My stars and garters, I lost COUNT of the number of times I muttered “They did NOT just go THERE” while watching “Cocaine Bear.”
I haven’t seen this many cocaine jokes since “Saturday Night Live” in the ’80s. And the gore. The GORE. Entrance and exit wounds, a disemboweling, maulings and clawings — early Eli Roth bloody.
It’s “Snakes on a Plane” with a bear. No Samuel L. Jackson, alas. And lots and lots of cocaine.
A hyper, just-addicted short-attention-span mama bear, bear cubs caked in “booger sugar,” children taking big, fat heaping spoonfuls? Heavens!
Comic actress turned comic director (“Pitch Perfect 2,” “Charlie’s Angels”) Elizabeth Banks and the screenwriter serve up a wildly fictionalized splatter comedy based on a real-life Tennessee tale from the mid-80s. And say what you want about the piddling dialogue and middling script, if the horror and coke joke audience was bigger, this bear would mop the bloodstained floor with that Ant-Man. Whatever its actual merits, this beast fills the cheap seats
A jaunty, jokey, life-is-cheap tone is set up in the opening, a montage of TV news coverage of the day (Tom Brokaw‘s finest hour) and the sight of a lummox drug trafficker (Matthew Rhys) dancing and snorting and tossing duffel after duffel stuffed with coke-cakes out of an auto-pilot prop plane, then clumsily killing himself when he bails out over The Smokeys in Knoxville, Tennessee.
Ray Liotta, in what won’t turn out to have been his final film (pity), plays a Missouri drug dealer who wants to get his ditched cargo back. O’Shea Jackson, Jr. and “Solo” exiled Alden Ehrenreich are the subordinates he sends into the Chattahoochee River National Recreation Area to retrieve it.
Isiah Whitlock Jr. is a Tennessee cop out to catch the elusive Syd (Liotta) and his minions.
But others, from local snatch-and-grab hoodlums, to kids playing hooky from school (Brooklynn Prince of “The Florida Project,” and Christian Convery) stumble across the duffels, the wrapped coke cakes or the bear that got to at least some of the cocaine first.
“It’s demented…or something!” Or something it is!
Hapless hikers, embittered park ranger (Margo Martindale), wildlife and biodiversity expert (Jesse Tyler Ferguson) or single mom (Keri Russell) hunting for her kid all find themselves chased by, contending with and/or ripped-up by this Ursa Americanus with a newfound taste for Erythoxylon coca.
“Cocaine Bear” summons up memories of the “cocaine” comedies of the ’80s — not films about the drug or drug dealing per se, but instantly-forgettable high concept comedies made under the influence kind of aimed at those under the influence.
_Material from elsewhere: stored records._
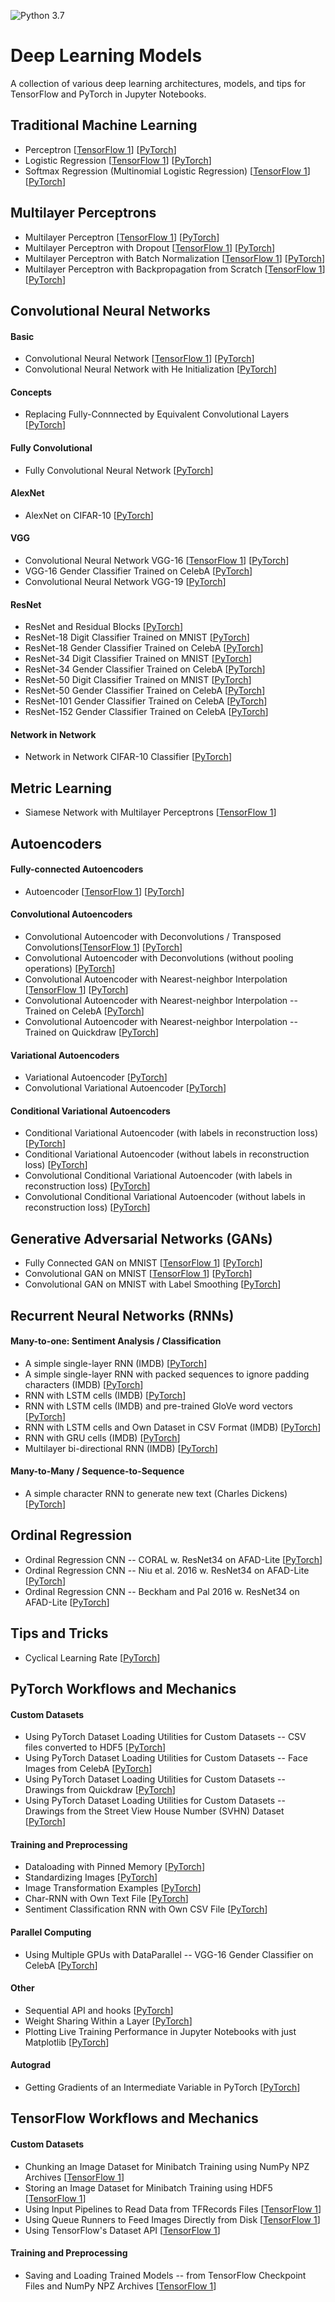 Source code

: ![Python 3.7](https://img.shields.io/badge/Python-3.7-blue.svg)

# Deep Learning Models

A collection of various deep learning architectures, models, and tips for TensorFlow and PyTorch in Jupyter Notebooks.

## Traditional Machine Learning

- Perceptron [[TensorFlow 1](deepLearning/deepLearning/tensorflow1_ipynb/basic-ml/perceptron.ipynb)] [[PyTorch](deepLearning/pytorch_ipynb/basic-ml/perceptron.ipynb)]
- Logistic Regression [[TensorFlow 1](deepLearning/deepLearning/tensorflow1_ipynb/basic-ml/logistic-regression.ipynb)] [[PyTorch](deepLearning/pytorch_ipynb/basic-ml/logistic-regression.ipynb)]
- Softmax Regression (Multinomial Logistic Regression) [[TensorFlow 1](deepLearning/deepLearning/tensorflow1_ipynb/basic-ml/softmax-regression.ipynb)] [[PyTorch](deepLearning/pytorch_ipynb/basic-ml/softmax-regression.ipynb)]

## Multilayer Perceptrons

- Multilayer Perceptron [[TensorFlow 1](deepLearning/deepLearning/tensorflow1_ipynb/mlp/mlp-basic.ipynb)] [[PyTorch](deepLearning/pytorch_ipynb/mlp/mlp-basic.ipynb)]
- Multilayer Perceptron with Dropout [[TensorFlow 1](deepLearning/deepLearning/tensorflow1_ipynb/mlp/mlp-dropout.ipynb)] [[PyTorch](deepLearning/pytorch_ipynb/mlp/mlp-dropout.ipynb)]
- Multilayer Perceptron with Batch Normalization [[TensorFlow 1](deepLearning/deepLearning/tensorflow1_ipynb/mlp/mlp-batchnorm.ipynb)] [[PyTorch](deepLearning/pytorch_ipynb/mlp/mlp-batchnorm.ipynb)]
- Multilayer Perceptron with Backpropagation from Scratch [[TensorFlow 1](deepLearning/deepLearning/tensorflow1_ipynb/mlp/mlp-lowlevel.ipynb)] [[PyTorch](deepLearning/pytorch_ipynb/mlp/mlp-fromscratch__sigmoid-mse.ipynb)]


## Convolutional Neural Networks


#### Basic

- Convolutional Neural Network [[TensorFlow 1](deepLearning/deepLearning/tensorflow1_ipynb/cnn/cnn-basic.ipynb)] [[PyTorch](deepLearning/pytorch_ipynb/cnn/cnn-basic.ipynb)]
- Convolutional Neural Network with He Initialization  [[PyTorch](deepLearning/pytorch_ipynb/cnn/cnn-he-init.ipynb)]

#### Concepts

- Replacing Fully-Connnected by Equivalent Convolutional Layers [[PyTorch](deepLearning/pytorch_ipynb/cnn/fc-to-conv.ipynb)]


#### Fully Convolutional

- Fully Convolutional Neural Network [[PyTorch](deepLearning/pytorch_ipynb/cnn/cnn-allconv.ipynb)]

#### AlexNet

- AlexNet on CIFAR-10 [[PyTorch](deepLearning/pytorch_ipynb/cnn/cnn-alexnet-cifar10.ipynb)]

#### VGG

- Convolutional Neural Network VGG-16 [[TensorFlow 1](deepLearning/deepLearning/tensorflow1_ipynb/cnn/cnn-vgg16.ipynb)] [[PyTorch](deepLearning/pytorch_ipynb/cnn/cnn-vgg16.ipynb)]
- VGG-16 Gender Classifier Trained on CelebA [[PyTorch](deepLearning/pytorch_ipynb/cnn/cnn-vgg16-celeba.ipynb)]
- Convolutional Neural Network VGG-19 [[PyTorch](deepLearning/pytorch_ipynb/cnn/cnn-vgg19.ipynb)]

#### ResNet

- ResNet and Residual Blocks [[PyTorch](deepLearning/pytorch_ipynb/cnn/resnet-ex-1.ipynb)]
- ResNet-18 Digit Classifier Trained on MNIST [[PyTorch](deepLearning/pytorch_ipynb/cnn/cnn-resnet18-mnist.ipynb)]
- ResNet-18 Gender Classifier Trained on CelebA [[PyTorch](deepLearning/pytorch_ipynb/cnn/cnn-resnet18-celeba-dataparallel.ipynb)]
- ResNet-34 Digit Classifier Trained on MNIST [[PyTorch](deepLearning/pytorch_ipynb/cnn/cnn-resnet34-mnist.ipynb)]
- ResNet-34 Gender Classifier Trained on CelebA [[PyTorch](deepLearning/pytorch_ipynb/cnn/cnn-resnet34-celeba-dataparallel.ipynb)]
- ResNet-50 Digit Classifier Trained on MNIST [[PyTorch](deepLearning/pytorch_ipynb/cnn/cnn-resnet50-mnist.ipynb)]
- ResNet-50 Gender Classifier Trained on CelebA [[PyTorch](deepLearning/pytorch_ipynb/cnn/cnn-resnet50-celeba-dataparallel.ipynb)]
- ResNet-101 Gender Classifier Trained on CelebA [[PyTorch](deepLearning/pytorch_ipynb/cnn/cnn-resnet101-celeba.ipynb)]
- ResNet-152 Gender Classifier Trained on CelebA [[PyTorch](deepLearning/pytorch_ipynb/cnn/cnn-resnet152-celeba.ipynb)]

#### Network in Network

- Network in Network CIFAR-10 Classifier [[PyTorch](deepLearning/pytorch_ipynb/cnn/nin-cifar10.ipynb)] 


## Metric Learning

- Siamese Network with Multilayer Perceptrons [[TensorFlow 1](deepLearning/deepLearning/tensorflow1_ipynb/metric/siamese-1.ipynb)]

## Autoencoders

#### Fully-connected Autoencoders

- Autoencoder [[TensorFlow 1](deepLearning/deepLearning/tensorflow1_ipynb/autoencoder/ae-basic.ipynb)] [[PyTorch](deepLearning/pytorch_ipynb/autoencoder/ae-basic.ipynb)]

#### Convolutional Autoencoders

- Convolutional Autoencoder with Deconvolutions / Transposed Convolutions[[TensorFlow 1](deepLearning/deepLearning/tensorflow1_ipynb/autoencoder/ae-deconv.ipynb)] [[PyTorch](deepLearning/pytorch_ipynb/autoencoder/ae-deconv.ipynb)]
- Convolutional Autoencoder with Deconvolutions (without pooling operations) [[PyTorch](deepLearning/pytorch_ipynb/autoencoder/ae-deconv-nopool.ipynb)]
- Convolutional Autoencoder with Nearest-neighbor Interpolation [[TensorFlow 1](deepLearning/deepLearning/tensorflow1_ipynb/autoencoder/ae-conv-nneighbor.ipynb)] [[PyTorch](deepLearning/pytorch_ipynb/autoencoder/ae-conv-nneighbor.ipynb)]
- Convolutional Autoencoder with Nearest-neighbor Interpolation -- Trained on CelebA [[PyTorch](deepLearning/pytorch_ipynb/autoencoder/ae-conv-nneighbor-celeba.ipynb)]
- Convolutional Autoencoder with Nearest-neighbor Interpolation -- Trained on Quickdraw [[PyTorch](deepLearning/pytorch_ipynb/autoencoder/ae-conv-nneighbor-quickdraw-1.ipynb)]

#### Variational Autoencoders

- Variational Autoencoder [[PyTorch](deepLearning/pytorch_ipynb/autoencoder/ae-var.ipynb)]
- Convolutional Variational Autoencoder [[PyTorch](deepLearning/pytorch_ipynb/autoencoder/ae-conv-var.ipynb)]

#### Conditional Variational Autoencoders

- Conditional Variational Autoencoder (with labels in reconstruction loss) [[PyTorch](deepLearning/pytorch_ipynb/autoencoder/ae-cvae.ipynb)]
- Conditional Variational Autoencoder (without labels in reconstruction loss) [[PyTorch](deepLearning/pytorch_ipynb/autoencoder/ae-cvae_no-out-concat.ipynb)]
- Convolutional Conditional Variational Autoencoder (with labels in reconstruction loss) [[PyTorch](deepLearning/pytorch_ipynb/autoencoder/ae-cnn-cvae.ipynb)]
- Convolutional Conditional Variational Autoencoder (without labels in reconstruction loss) [[PyTorch](deepLearning/pytorch_ipynb/autoencoder/ae-cnn-cvae_no-out-concat.ipynb)]

## Generative Adversarial Networks (GANs)

- Fully Connected GAN on MNIST [[TensorFlow 1](deepLearning/deepLearning/tensorflow1_ipynb/gan/gan.ipynb)] [[PyTorch](deepLearning/pytorch_ipynb/gan/gan.ipynb)]
- Convolutional GAN on MNIST [[TensorFlow 1](deepLearning/deepLearning/tensorflow1_ipynb/gan/gan-conv.ipynb)] [[PyTorch](deepLearning/pytorch_ipynb/gan/gan-conv.ipynb)]
- Convolutional GAN on MNIST with Label Smoothing [[PyTorch](deepLearning/pytorch_ipynb/gan/gan-conv-smoothing.ipynb)]

## Recurrent Neural Networks (RNNs)


#### Many-to-one: Sentiment Analysis / Classification

- A simple single-layer RNN (IMDB) [[PyTorch](deepLearning/pytorch_ipynb/rnn/rnn_simple_imdb.ipynb)]
- A simple single-layer RNN with packed sequences to ignore padding characters (IMDB) [[PyTorch](deepLearning/pytorch_ipynb/rnn/rnn_simple_packed_imdb.ipynb)]
- RNN with LSTM cells (IMDB) [[PyTorch](deepLearning/pytorch_ipynb/rnn/rnn_lstm_packed_imdb.ipynb)]
- RNN with LSTM cells (IMDB) and pre-trained GloVe word vectors [[PyTorch](deepLearning/pytorch_ipynb/rnn/rnn_lstm_packed_imdb-glove.ipynb)]
- RNN with LSTM cells and Own Dataset in CSV Format (IMDB) [[PyTorch](deepLearning/pytorch_ipynb/rnn/rnn_lstm_packed_own_csv_imdb.ipynb)]
- RNN with GRU cells (IMDB) [[PyTorch](deepLearning/pytorch_ipynb/rnn/rnn_gru_packed_imdb.ipynb)]
- Multilayer bi-directional RNN (IMDB) [[PyTorch](deepLearning/pytorch_ipynb/rnn/rnn_gru_packed_imdb.ipynb)]

#### Many-to-Many / Sequence-to-Sequence

- A simple character RNN to generate new text (Charles Dickens) [[PyTorch](deepLearning/pytorch_ipynb/rnn/char_rnn-charlesdickens.ipynb)]



## Ordinal Regression

- Ordinal Regression CNN -- CORAL w. ResNet34 on AFAD-Lite [[PyTorch](deepLearning/pytorch_ipynb/ordinal/ordinal-cnn-coral-afadlite.ipynb)]
- Ordinal Regression CNN -- Niu et al. 2016 w. ResNet34 on AFAD-Lite [[PyTorch](deepLearning/pytorch_ipynb/ordinal/ordinal-cnn-niu-afadlite.ipynb)]
- Ordinal Regression CNN -- Beckham and Pal 2016 w. ResNet34 on AFAD-Lite [[PyTorch](deepLearning/pytorch_ipynb/ordinal/ordinal-cnn-niu-afadlite.ipynb)]






## Tips and Tricks

- Cyclical Learning Rate [[PyTorch](deepLearning/pytorch_ipynb/tricks/cyclical-learning-rate.ipynb)]



## PyTorch Workflows and Mechanics

#### Custom Datasets

- Using PyTorch Dataset Loading Utilities for Custom Datasets -- CSV files converted to HDF5 [[PyTorch](deepLearning/pytorch_ipynb/mechanics/custom-data-loader-csv.ipynb)]
- Using PyTorch Dataset Loading Utilities for Custom Datasets -- Face Images from CelebA [[PyTorch](deepLearning/pytorch_ipynb/mechanics/custom-data-loader-celeba.ipynb)]
- Using PyTorch Dataset Loading Utilities for Custom Datasets -- Drawings from Quickdraw [[PyTorch](deepLearning/pytorch_ipynb/mechanics/custom-data-loader-quickdraw.ipynb)]
- Using PyTorch Dataset Loading Utilities for Custom Datasets -- Drawings from the Street View House Number (SVHN) Dataset [[PyTorch](deepLearning/pytorch_ipynb/mechanics/custom-data-loader-svhn.ipynb)]

#### Training and Preprocessing

- Dataloading with Pinned Memory [[PyTorch](deepLearning/pytorch_ipynb/cnn/cnn-resnet34-cifar10-pinmem.ipynb)]
- Standardizing Images [[PyTorch](deepLearning/pytorch_ipynb/cnn/cnn-standardized.ipynb)]
- Image Transformation Examples [[PyTorch](deepLearning/pytorch_ipynb/mechanics/torchvision-transform-examples.ipynb)]
- Char-RNN with Own Text File [[PyTorch](deepLearning/pytorch_ipynb/rnn/char_rnn-charlesdickens.ipynb)]
- Sentiment Classification RNN with Own CSV File [[PyTorch](deepLearning/pytorch_ipynb/rnn/rnn_lstm_packed_own_csv_imdb.ipynb)]


#### Parallel Computing

- Using Multiple GPUs with DataParallel -- VGG-16 Gender Classifier on CelebA [[PyTorch](deepLearning/pytorch_ipynb/cnn/cnn-vgg16-celeba-data-parallel.ipynb)]

#### Other 

- Sequential API and hooks  [[PyTorch](deepLearning/pytorch_ipynb/mechanics/mlp-sequential.ipynb)]
- Weight Sharing Within a Layer  [[PyTorch](deepLearning/pytorch_ipynb/mechanics/cnn-weight-sharing.ipynb)]
- Plotting Live Training Performance in Jupyter Notebooks with just Matplotlib  [[PyTorch](deepLearning/pytorch_ipynb/mechanics/plot-jupyter-matplotlib.ipynb)]

#### Autograd

- Getting Gradients of an Intermediate Variable in PyTorch  [[PyTorch](deepLearning/pytorch_ipynb/mechanics/manual-gradients.ipynb)]



## TensorFlow Workflows and Mechanics

#### Custom Datasets

- Chunking an Image Dataset for Minibatch Training using NumPy NPZ Archives [[TensorFlow 1](deepLearning/deepLearning/tensorflow1_ipynb/mechanics/image-data-chunking-npz.ipynb)]
- Storing an Image Dataset for Minibatch Training using HDF5 [[TensorFlow 1](deepLearning/deepLearning/tensorflow1_ipynb/mechanics/image-data-chunking-hdf5.ipynb)]
- Using Input Pipelines to Read Data from TFRecords Files [[TensorFlow 1](deepLearning/deepLearning/tensorflow1_ipynb/mechanics/tfrecords.ipynb)]
- Using Queue Runners to Feed Images Directly from Disk [[TensorFlow 1](deepLearning/tensorflow1_ipynb/mechanics/file-queues.ipynb)]
- Using TensorFlow's Dataset API [[TensorFlow 1](deepLearning/tensorflow1_ipynb/mechanics/dataset-api.ipynb)]

#### Training and Preprocessing

- Saving and Loading Trained Models -- from TensorFlow Checkpoint Files and NumPy NPZ Archives [[TensorFlow 1](deepLearning/tensorflow1_ipynb/mechanics/saving-and-reloading-models.ipynb)]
The digital bear is…animated. For the most part.
The biggest running gag here is the title, especially the first word in it. Coke is a joke. F-bombs tart up other lines meant to be funnier. And then there’s the comic gore — stabbings, fingers shot off, teeth and claws tearing at flesh and intestines.
Attention is paid to the syrupy synth-pop music of the era, and the goofy, period-specific (often synthetic) clothing. That’s worth a grin or two.
But the Jimmy Warden screenplay needed script doctoring, a heaping helping of joke-juicing. Sight gags and gore may sell tickets. The wacky news story, covered-to-death by TV in its day, may ensure that the picture jumps right out of the gate in the opening act. There’s just not enough funny business here to keep this from flatlining pretty much from the halfway point onward.
Banks is one of the great screen comediennes of her era. As a director? Did you see “Pitch Perfect 2” or the last and least “Charlies Angels” ever? She gets the easiest laughs, manages a fright or two as we fear for children and other innocent victims of the bear. And that’s it.
The movie loses its buzz too early and drifts into a hangover of a third act thanks to blown opportunities, trite situations, weak set-ups and tame punch-lines.
It isn’t quite “Snakes on a Plane,” a high concept comedy in which ALL of the fun is in the title and the billing. But it’s too close.
Rating: R for bloody violence and gore, drug content and language throughout
Cast: Keri Russell, O’Shea Jackson Jr., Brooklynn Prince, Isiah Whitlock Jr., Jesse Tyler Ferguson, Alden Ehrenreich, Christian Convery, Margo Martindale and Ray Liotta
Credits: Directed by Elizabeth Banks, scripted by Jimmy Warden. A Universal release.